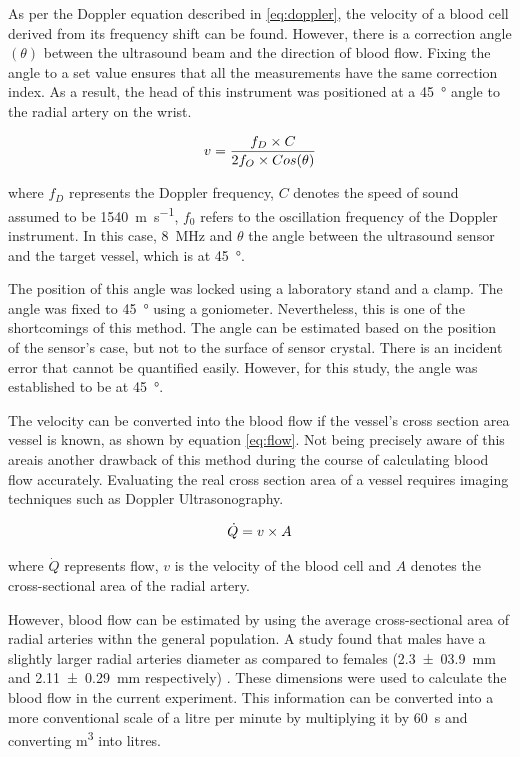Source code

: As per the Doppler equation described in \ref{eq:doppler}, the velocity of a blood cell derived from its frequency shift can be found. However, there is a correction angle $(\theta)$ between the ultrasound beam and the direction of blood flow. Fixing the angle to a set value ensures that all the measurements have the same correction index.  As a result, the head of this instrument was positioned at a \SI{45}{\degree} angle to the radial artery on the wrist.

\begin{align}
	\label{eq:doppler}
	v = \frac{f_D \times C}{2 f_O \times Cos(\theta)} \tagaddtext{[\si{\meter\per\second}]}
\end{align}

where $f_D$ represents the Doppler frequency, $C$ denotes the speed of sound assumed to be \SI{1540}{\meter\per\second}, $f_0$ refers to the oscillation frequency of the Doppler instrument. In this case, \SI{8}{\mega\hertz} and $\theta$ the angle between the ultrasound sensor and the target vessel, which is at \SI{45}{\degree}.

The position of this angle was locked using a laboratory stand and a clamp. The angle was fixed to \SI{45}{\degree} using a goniometer. Nevertheless, this is one of the shortcomings of this method. The angle can be estimated based on the position of the sensor's case, but not to the surface of sensor crystal. There is an incident error that cannot be quantified easily. However, for this study, the angle was established to be at \SI{45}{\degree}.

The velocity can be converted into the blood flow if the vessel's cross section area vessel is known, as shown by equation \ref{eq:flow}. Not being precisely aware of this areais another drawback of this method during the course of calculating blood flow accurately. Evaluating the real cross section area of a vessel requires imaging techniques such as Doppler Ultrasonography. 

\begin{align}
	\label{eq:flow}
	\dot{Q} = v \times A \tagaddtext{[\si{\cubic\meter\per\second}]}
\end{align}

where $\dot{Q}$ represents flow, $v$ is the velocity of the blood cell and $A$ denotes the cross-sectional area of the radial artery.

However, blood flow can be estimated by using the average cross-sectional area of radial arteries withn the general population. A study found that males have a slightly larger radial arteries diameter as compared to females (\SI{2.3(039)}{\mm} and \SI{2.11(029)}{\mm} respectively) \cite{ashraf2010size}. These dimensions were used to calculate the blood flow in the current experiment. This information can be converted into a more conventional scale of a litre per minute by multiplying it by \SI{60}{\second} and converting \si{\cubic\meter} into litres.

________________________

* _ABOUT THIS TASK_:
Every line that contains the string "tagaddtext" should be copied from the records.

* _EXPECTED ANSWER_:
	v = \frac{f_D \times C}{2 f_O \times Cos(\theta)} \tagaddtext{[\si{\meter\per\second}]}
	\dot{Q} = v \times A \tagaddtext{[\si{\cubic\meter\per\second}]}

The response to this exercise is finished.